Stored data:
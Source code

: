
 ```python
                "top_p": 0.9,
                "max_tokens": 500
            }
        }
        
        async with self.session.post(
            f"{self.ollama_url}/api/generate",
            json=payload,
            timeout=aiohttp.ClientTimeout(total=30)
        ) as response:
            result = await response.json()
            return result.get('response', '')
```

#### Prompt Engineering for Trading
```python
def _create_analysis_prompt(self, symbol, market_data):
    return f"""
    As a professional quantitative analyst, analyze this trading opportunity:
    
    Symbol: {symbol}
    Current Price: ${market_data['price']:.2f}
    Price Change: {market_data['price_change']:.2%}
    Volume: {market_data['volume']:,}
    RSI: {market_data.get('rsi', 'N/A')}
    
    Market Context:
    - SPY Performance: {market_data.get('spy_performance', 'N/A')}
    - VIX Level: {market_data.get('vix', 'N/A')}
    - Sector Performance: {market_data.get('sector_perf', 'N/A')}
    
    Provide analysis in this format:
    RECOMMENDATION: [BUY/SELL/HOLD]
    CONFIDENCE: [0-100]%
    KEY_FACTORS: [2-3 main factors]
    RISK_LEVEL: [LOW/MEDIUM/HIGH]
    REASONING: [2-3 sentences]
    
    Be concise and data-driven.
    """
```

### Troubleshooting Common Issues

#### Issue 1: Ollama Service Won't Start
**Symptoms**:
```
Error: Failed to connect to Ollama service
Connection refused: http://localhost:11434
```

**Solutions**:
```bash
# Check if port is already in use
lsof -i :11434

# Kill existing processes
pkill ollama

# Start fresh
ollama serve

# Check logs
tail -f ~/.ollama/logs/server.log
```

Problem requirements =
Each entry given above is to be duplicated exactly.

Response to this task =
Source code

:
 ```python
                "top_p": 0.9,
                "max_tokens": 500
            }
        }
        
        async with self.session.post(
            f"{self.ollama_url}/api/generate",
            json=payload,
            timeout=aiohttp.ClientTimeout(total=30)
        ) as response:
            result = await response.json()
            return result.get('response', '')
```

#### Prompt Engineering for Trading
```python
def _create_analysis_prompt(self, symbol, market_data):
    return f"""
    As a professional quantitative analyst, analyze this trading opportunity:
    
    Symbol: {symbol}
    Current Price: ${market_data['price']:.2f}
    Price Change: {market_data['price_change']:.2%}
    Volume: {market_data['volume']:,}
    RSI: {market_data.get('rsi', 'N/A')}
    
    Market Context:
    - SPY Performance: {market_data.get('spy_performance', 'N/A')}
    - VIX Level: {market_data.get('vix', 'N/A')}
    - Sector Performance: {market_data.get('sector_perf', 'N/A')}
    
    Provide analysis in this format:
    RECOMMENDATION: [BUY/SELL/HOLD]
    CONFIDENCE: [0-100]%
    KEY_FACTORS: [2-3 main factors]
    RISK_LEVEL: [LOW/MEDIUM/HIGH]
    REASONING: [2-3 sentences]
    
    Be concise and data-driven.
    """
```

### Troubleshooting Common Issues

#### Issue 1: Ollama Service Won't Start
**Symptoms**:
```
Error: Failed to connect to Ollama service
Connection refused: http://localhost:11434
```

**Solutions**:
```bash
# Check if port is already in use
lsof -i :11434

# Kill existing processes
pkill ollama

# Start fresh
ollama serve

# Check logs
tail -f ~/.ollama/logs/server.log
```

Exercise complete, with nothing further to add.